Case intros new M Series crawler dozer line with improved performance, fuel economy, cab (VIDEO, GALLERY)
| October 17, 2013 |
During a special event Thursday at its customer center and proving grounds in Tomahawk, Wisconsin, Case Construction Equipment unveiled its new M Series lineup of crawler dozers.
The new lineup includes the 92-horsepower 750M, 112-hp 850M, 127-hp 1150M, 150-hp 1650M and 214-hp 2050M.
In the development of the new machines, Case says its engineers set out to build them stronger and more capable than their predecessors and competitors. The company also sought to provide “performance beyond the Tier 4 emissions mandate” with easy serviceability and a low cost of ownership.
To achieve those goals, Case made customer feedback a priority, says Peter White, Case’s Director of Product Quality.
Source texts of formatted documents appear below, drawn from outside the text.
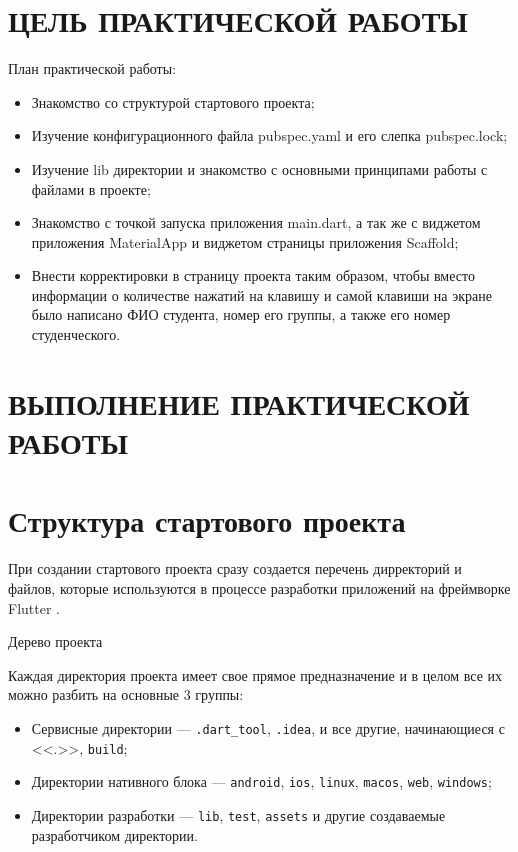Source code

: \section*{ЦЕЛЬ ПРАКТИЧЕСКОЙ РАБОТЫ}

План практической работы:
\begin{itemize}
	\item Знакомство со структурой стартового проекта;
	\item Изучение конфигурационного файла pubspec.yaml
		и его слепка pubspec.lock;
	\item Изучение lib директории и знакомство
		с основными принципами работы с файлами в проекте;
	\item Знакомство с точкой запуска приложения main.dart,
		а так же с виджетом приложения MaterialApp
		и виджетом страницы приложения Scaffold;
	\item Внести корректировки в страницу проекта таким образом,
		чтобы вместо информации о количестве нажатий на клавишу
		и самой клавиши на экране было написано ФИО студента,
		номер его группы, а также его номер студенческого.
\end{itemize}

\clearpage

\section*{ВЫПОЛНЕНИЕ ПРАКТИЧЕСКОЙ РАБОТЫ}

\section{Структура стартового проекта}

При создании стартового проекта сразу создается перечень дирректорий
и файлов, которые используются в процессе разработки приложений
на фреймворке Flutter .

\begin{image}
	\caption{Дерево проекта}
	\label{fig:tree:project}
\end{image}

Каждая директория проекта имеет свое прямое предназначение
и в целом все их можно разбить на основные 3 группы:

\begin{itemize}
	\item Сервисные директории --- \texttt{.dart\_tool}, \texttt{.idea},
		и все другие, начинающиеся с <<.>>, \texttt{build};
	\item Директории нативного блока --- \texttt{android}, \texttt{ios},
		\texttt{linux}, \texttt{macos}, \texttt{web}, \texttt{windows};
	\item Директории разработки --- \texttt{lib}, \texttt{test},
		\texttt{assets} и другие создаваемые разработчиком директории.
\end{itemize}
White says the manufacturer brought in 78 customers to evaluate and operate the new machines. Case built 45 development/customer machines throughout the process and customers accounted for more than 12,500 hours of machine testing.
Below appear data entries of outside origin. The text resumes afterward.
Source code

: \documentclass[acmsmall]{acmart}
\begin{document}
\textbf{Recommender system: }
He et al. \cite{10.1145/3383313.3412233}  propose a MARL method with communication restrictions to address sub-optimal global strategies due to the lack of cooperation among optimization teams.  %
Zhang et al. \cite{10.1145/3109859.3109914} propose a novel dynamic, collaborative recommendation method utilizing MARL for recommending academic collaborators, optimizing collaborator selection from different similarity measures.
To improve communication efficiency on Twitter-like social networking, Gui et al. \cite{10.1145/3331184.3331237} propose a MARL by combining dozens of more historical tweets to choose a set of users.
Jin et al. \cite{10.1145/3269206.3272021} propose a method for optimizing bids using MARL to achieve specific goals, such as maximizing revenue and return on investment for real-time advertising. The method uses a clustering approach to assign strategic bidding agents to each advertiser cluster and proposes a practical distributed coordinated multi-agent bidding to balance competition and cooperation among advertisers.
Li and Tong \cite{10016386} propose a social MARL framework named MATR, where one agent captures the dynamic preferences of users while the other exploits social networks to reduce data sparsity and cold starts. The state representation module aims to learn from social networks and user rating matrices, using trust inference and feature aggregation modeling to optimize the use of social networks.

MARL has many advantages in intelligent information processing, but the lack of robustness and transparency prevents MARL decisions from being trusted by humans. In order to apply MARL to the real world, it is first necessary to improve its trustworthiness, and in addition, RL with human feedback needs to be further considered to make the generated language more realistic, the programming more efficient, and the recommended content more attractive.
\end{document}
The results from all that feedback are sizable improvements in performance, fuel economy, durability and operator comfort.
“We started from the ground up with a new and more robust chassis,” says Eric Nettleton, global product manager for Case dozers, noting durability improvements to the C-frame, rippers and blades. Nettleton also highlighted the improved 24-volt electrical system and a new cooling package that upped cooling capacity for improved life of pumps and motors. Nettleton said the dozers can operate in conditions up to 122 degrees Fahrenheit.
Case says the 750M through the 1650M offer best-in-class drawbar pull. Case product managers agreed that the increased drawbar pull, the lineup offers between 42,813 pounds and 80,979 pounds, is one of the first things operators will notice.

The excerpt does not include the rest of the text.